1. First we scrape the list of topics from first page of https://github.com/topics in the form of Pandas dataframe
- For that, we first download the page using requests and parse it using Beautiful Soup
- Then we extract the following information of each topic- title, description and url
- we extract each info separately by inspecting the web page in the browser
- In this way, we get four functions, one for parsing the page and rest three for extracting information
- Now, we put all functions together in a single function which gets the parsed page of topics and extract information of all topics on the first page and return a dataframe (first main function)
2. Scraping top repositories of a topic and saving in CSV format
- Before extracting top repositories of all topics, we first extract top repositories of first topic, '3d'
- First we define a function to parse the page of repository page of the topic
- Then we define a function which inspects the corresponding webpage and returns information of a single repo, which are username, repo name, repo url and stars. Alongside, we define a function that returns the stars in whole number.
- Then we define the function which iterates through the index of all repositories, extracts required information of each repository by making use of above function, stores the lists of all categories of information in a dictionary and return a pandas dataframe created from that dictionary.

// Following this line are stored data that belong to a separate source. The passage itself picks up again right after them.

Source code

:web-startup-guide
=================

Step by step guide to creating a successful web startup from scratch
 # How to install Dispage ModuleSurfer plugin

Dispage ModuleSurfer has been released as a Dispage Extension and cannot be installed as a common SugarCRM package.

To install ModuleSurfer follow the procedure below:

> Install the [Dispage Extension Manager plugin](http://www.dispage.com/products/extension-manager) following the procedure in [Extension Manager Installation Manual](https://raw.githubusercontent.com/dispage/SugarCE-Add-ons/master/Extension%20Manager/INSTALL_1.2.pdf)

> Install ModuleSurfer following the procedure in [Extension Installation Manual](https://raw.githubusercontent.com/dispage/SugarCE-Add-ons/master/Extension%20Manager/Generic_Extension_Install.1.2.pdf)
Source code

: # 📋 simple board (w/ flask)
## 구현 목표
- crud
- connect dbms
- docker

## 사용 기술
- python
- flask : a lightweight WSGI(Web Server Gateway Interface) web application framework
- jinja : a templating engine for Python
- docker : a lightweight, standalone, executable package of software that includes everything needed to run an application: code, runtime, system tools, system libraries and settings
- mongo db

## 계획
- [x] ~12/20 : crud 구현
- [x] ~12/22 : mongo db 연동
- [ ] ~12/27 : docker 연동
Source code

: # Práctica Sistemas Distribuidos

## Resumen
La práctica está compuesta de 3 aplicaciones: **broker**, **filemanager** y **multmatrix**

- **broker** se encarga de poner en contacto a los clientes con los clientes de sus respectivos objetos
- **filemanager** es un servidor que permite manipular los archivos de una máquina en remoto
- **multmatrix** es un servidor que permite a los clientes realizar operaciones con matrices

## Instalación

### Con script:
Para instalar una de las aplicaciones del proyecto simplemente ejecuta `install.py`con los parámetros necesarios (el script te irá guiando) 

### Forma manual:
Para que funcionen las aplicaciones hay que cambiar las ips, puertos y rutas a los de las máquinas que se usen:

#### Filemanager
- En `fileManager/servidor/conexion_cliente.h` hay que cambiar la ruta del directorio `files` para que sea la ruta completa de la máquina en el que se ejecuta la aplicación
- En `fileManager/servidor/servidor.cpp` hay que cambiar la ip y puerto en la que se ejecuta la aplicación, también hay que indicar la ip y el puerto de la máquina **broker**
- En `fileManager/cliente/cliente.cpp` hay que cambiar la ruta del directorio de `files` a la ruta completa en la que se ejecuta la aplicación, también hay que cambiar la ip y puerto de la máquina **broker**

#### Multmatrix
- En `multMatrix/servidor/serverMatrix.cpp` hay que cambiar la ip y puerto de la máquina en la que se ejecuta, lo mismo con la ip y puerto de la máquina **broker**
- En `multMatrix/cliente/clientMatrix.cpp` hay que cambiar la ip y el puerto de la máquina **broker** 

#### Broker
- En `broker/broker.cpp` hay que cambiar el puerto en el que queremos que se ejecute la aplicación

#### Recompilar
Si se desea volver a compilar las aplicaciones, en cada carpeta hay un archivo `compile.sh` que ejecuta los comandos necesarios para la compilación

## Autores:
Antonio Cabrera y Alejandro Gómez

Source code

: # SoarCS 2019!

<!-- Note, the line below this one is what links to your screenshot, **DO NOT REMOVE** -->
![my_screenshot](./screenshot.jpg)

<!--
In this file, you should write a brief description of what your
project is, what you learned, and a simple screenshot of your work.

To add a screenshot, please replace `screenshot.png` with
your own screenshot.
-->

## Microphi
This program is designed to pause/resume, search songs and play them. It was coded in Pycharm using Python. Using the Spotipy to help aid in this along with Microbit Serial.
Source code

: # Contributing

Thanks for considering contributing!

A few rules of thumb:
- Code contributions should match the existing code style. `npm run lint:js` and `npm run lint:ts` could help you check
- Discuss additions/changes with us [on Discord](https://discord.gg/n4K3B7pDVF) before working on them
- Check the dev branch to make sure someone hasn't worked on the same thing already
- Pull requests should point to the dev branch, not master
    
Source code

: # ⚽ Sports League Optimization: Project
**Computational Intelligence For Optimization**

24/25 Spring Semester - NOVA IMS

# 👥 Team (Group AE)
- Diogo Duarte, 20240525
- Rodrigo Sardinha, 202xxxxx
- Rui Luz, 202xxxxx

- Now we define a function that takes the dataframe of top repos of each topic and saves its CSV file in a folder (second main function)
3. Scraping top repos of all topics
- Now we define a function that makes use of abpve two main function, first that returns the dataframe of all topics and second that saves CSV of top repos of each topic.
- This function iterates through the dataframe of topics (from first main function), makes a folder to save all CSV files using os library and saves CSV file of top repos of each topic in that folder(from second main function)
- Since 30 repos are there in first page of repos of all topics, total 30 repos are extracted for all 30 topics ( 30 topics are there on first page of topics) 
- Finally we can read and display the CSV files using Pandas


## Future Work

- Extracting top repos not only from first page of topics, but from all pages of topics
- Extracting repos not only from first page of repos, but from more pages, say top 100 repos.